Task instructions: Exact copies of all entries are expected.

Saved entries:
━━━━━━━━━━━━━━━━━━━━━━━━━━━━━━

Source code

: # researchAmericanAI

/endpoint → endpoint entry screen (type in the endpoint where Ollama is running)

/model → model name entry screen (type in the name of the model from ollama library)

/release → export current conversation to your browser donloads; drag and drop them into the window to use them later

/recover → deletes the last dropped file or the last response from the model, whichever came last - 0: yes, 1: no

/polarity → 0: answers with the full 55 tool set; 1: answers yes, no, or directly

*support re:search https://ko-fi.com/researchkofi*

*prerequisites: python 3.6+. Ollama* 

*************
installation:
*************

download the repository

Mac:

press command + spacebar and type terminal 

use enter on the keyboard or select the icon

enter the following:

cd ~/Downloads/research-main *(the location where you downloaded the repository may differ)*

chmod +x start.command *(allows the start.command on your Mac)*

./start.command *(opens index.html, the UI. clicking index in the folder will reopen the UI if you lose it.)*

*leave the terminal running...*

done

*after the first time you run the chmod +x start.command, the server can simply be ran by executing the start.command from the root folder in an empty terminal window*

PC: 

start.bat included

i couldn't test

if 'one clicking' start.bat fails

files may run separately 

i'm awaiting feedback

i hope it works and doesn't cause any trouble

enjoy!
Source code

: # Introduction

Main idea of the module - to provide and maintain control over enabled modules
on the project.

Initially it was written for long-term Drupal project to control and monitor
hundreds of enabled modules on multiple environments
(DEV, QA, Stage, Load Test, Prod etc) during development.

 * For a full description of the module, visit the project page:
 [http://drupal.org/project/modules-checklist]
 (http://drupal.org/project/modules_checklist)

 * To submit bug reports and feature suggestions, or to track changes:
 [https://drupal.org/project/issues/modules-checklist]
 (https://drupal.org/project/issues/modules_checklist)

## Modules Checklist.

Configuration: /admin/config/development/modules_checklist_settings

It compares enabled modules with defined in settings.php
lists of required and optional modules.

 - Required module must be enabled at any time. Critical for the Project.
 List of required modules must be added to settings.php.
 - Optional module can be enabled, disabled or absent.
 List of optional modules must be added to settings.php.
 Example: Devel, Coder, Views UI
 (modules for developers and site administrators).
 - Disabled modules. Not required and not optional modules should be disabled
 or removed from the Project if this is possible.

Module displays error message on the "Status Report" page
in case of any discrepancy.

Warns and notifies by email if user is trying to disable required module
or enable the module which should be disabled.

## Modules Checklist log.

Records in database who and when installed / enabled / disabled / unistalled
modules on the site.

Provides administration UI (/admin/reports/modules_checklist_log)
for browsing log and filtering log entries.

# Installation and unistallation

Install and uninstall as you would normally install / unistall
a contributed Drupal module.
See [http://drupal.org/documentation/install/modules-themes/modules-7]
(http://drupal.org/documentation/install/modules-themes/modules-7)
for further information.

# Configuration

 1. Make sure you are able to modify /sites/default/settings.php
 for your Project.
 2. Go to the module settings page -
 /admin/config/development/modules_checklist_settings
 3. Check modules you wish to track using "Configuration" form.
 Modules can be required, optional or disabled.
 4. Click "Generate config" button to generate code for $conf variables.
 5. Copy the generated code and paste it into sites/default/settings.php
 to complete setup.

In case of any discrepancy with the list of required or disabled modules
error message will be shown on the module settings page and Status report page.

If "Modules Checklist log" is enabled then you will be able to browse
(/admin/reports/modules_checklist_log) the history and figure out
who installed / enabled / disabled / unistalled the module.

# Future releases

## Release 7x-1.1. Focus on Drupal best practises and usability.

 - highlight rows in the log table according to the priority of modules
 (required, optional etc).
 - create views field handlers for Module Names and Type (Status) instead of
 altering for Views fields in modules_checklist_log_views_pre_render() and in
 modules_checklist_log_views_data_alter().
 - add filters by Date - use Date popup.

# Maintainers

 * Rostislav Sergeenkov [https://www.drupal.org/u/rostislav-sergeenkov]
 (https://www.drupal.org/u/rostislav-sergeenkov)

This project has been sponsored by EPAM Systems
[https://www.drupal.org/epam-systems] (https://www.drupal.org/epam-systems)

━━━━━━━━━━━━━━━━━━━━━━━━━━━━━━

Solution for this exercise:
Source code

: # researchAmericanAI

/endpoint → endpoint entry screen (type in the endpoint where Ollama is running)

/model → model name entry screen (type in the name of the model from ollama library)

/release → export current conversation to your browser donloads; drag and drop them into the window to use them later

/recover → deletes the last dropped file or the last response from the model, whichever came last - 0: yes, 1: no

/polarity → 0: answers with the full 55 tool set; 1: answers yes, no, or directly

*support re:search https://ko-fi.com/researchkofi*

*prerequisites: python 3.6+. Ollama* 

*************
installation:
*************

download the repository

Mac:

press command + spacebar and type terminal 

use enter on the keyboard or select the icon

enter the following:

cd ~/Downloads/research-main *(the location where you downloaded the repository may differ)*

chmod +x start.command *(allows the start.command on your Mac)*

./start.command *(opens index.html, the UI. clicking index in the folder will reopen the UI if you lose it.)*

*leave the terminal running...*

done

*after the first time you run the chmod +x start.command, the server can simply be ran by executing the start.command from the root folder in an empty terminal window*

PC: 

start.bat included

i couldn't test

if 'one clicking' start.bat fails

files may run separately 

i'm awaiting feedback

i hope it works and doesn't cause any trouble

enjoy!
Source code

: # Introduction

Main idea of the module - to provide and maintain control over enabled modules
on the project.

Initially it was written for long-term Drupal project to control and monitor
hundreds of enabled modules on multiple environments
(DEV, QA, Stage, Load Test, Prod etc) during development.

 * For a full description of the module, visit the project page:
 [http://drupal.org/project/modules-checklist]
 (http://drupal.org/project/modules_checklist)

 * To submit bug reports and feature suggestions, or to track changes:
 [https://drupal.org/project/issues/modules-checklist]
 (https://drupal.org/project/issues/modules_checklist)

## Modules Checklist.

Configuration: /admin/config/development/modules_checklist_settings

It compares enabled modules with defined in settings.php
lists of required and optional modules.

 - Required module must be enabled at any time. Critical for the Project.
 List of required modules must be added to settings.php.
 - Optional module can be enabled, disabled or absent.
 List of optional modules must be added to settings.php.
 Example: Devel, Coder, Views UI
 (modules for developers and site administrators).
 - Disabled modules. Not required and not optional modules should be disabled
 or removed from the Project if this is possible.

Module displays error message on the "Status Report" page
in case of any discrepancy.

Warns and notifies by email if user is trying to disable required module
or enable the module which should be disabled.

## Modules Checklist log.

Records in database who and when installed / enabled / disabled / unistalled
modules on the site.

Provides administration UI (/admin/reports/modules_checklist_log)
for browsing log and filtering log entries.

# Installation and unistallation

Install and uninstall as you would normally install / unistall
a contributed Drupal module.
See [http://drupal.org/documentation/install/modules-themes/modules-7]
(http://drupal.org/documentation/install/modules-themes/modules-7)
for further information.

# Configuration

 1. Make sure you are able to modify /sites/default/settings.php
 for your Project.
 2. Go to the module settings page -
 /admin/config/development/modules_checklist_settings
 3. Check modules you wish to track using "Configuration" form.
 Modules can be required, optional or disabled.
 4. Click "Generate config" button to generate code for $conf variables.
 5. Copy the generated code and paste it into sites/default/settings.php
 to complete setup.

In case of any discrepancy with the list of required or disabled modules
error message will be shown on the module settings page and Status report page.

If "Modules Checklist log" is enabled then you will be able to browse
(/admin/reports/modules_checklist_log) the history and figure out
who installed / enabled / disabled / unistalled the module.

# Future releases

## Release 7x-1.1. Focus on Drupal best practises and usability.

 - highlight rows in the log table according to the priority of modules
 (required, optional etc).
 - create views field handlers for Module Names and Type (Status) instead of
 altering for Views fields in modules_checklist_log_views_pre_render() and in
 modules_checklist_log_views_data_alter().
 - add filters by Date - use Date popup.

# Maintainers

 * Rostislav Sergeenkov [https://www.drupal.org/u/rostislav-sergeenkov]
 (https://www.drupal.org/u/rostislav-sergeenkov)

This project has been sponsored by EPAM Systems
[https://www.drupal.org/epam-systems] (https://www.drupal.org/epam-systems)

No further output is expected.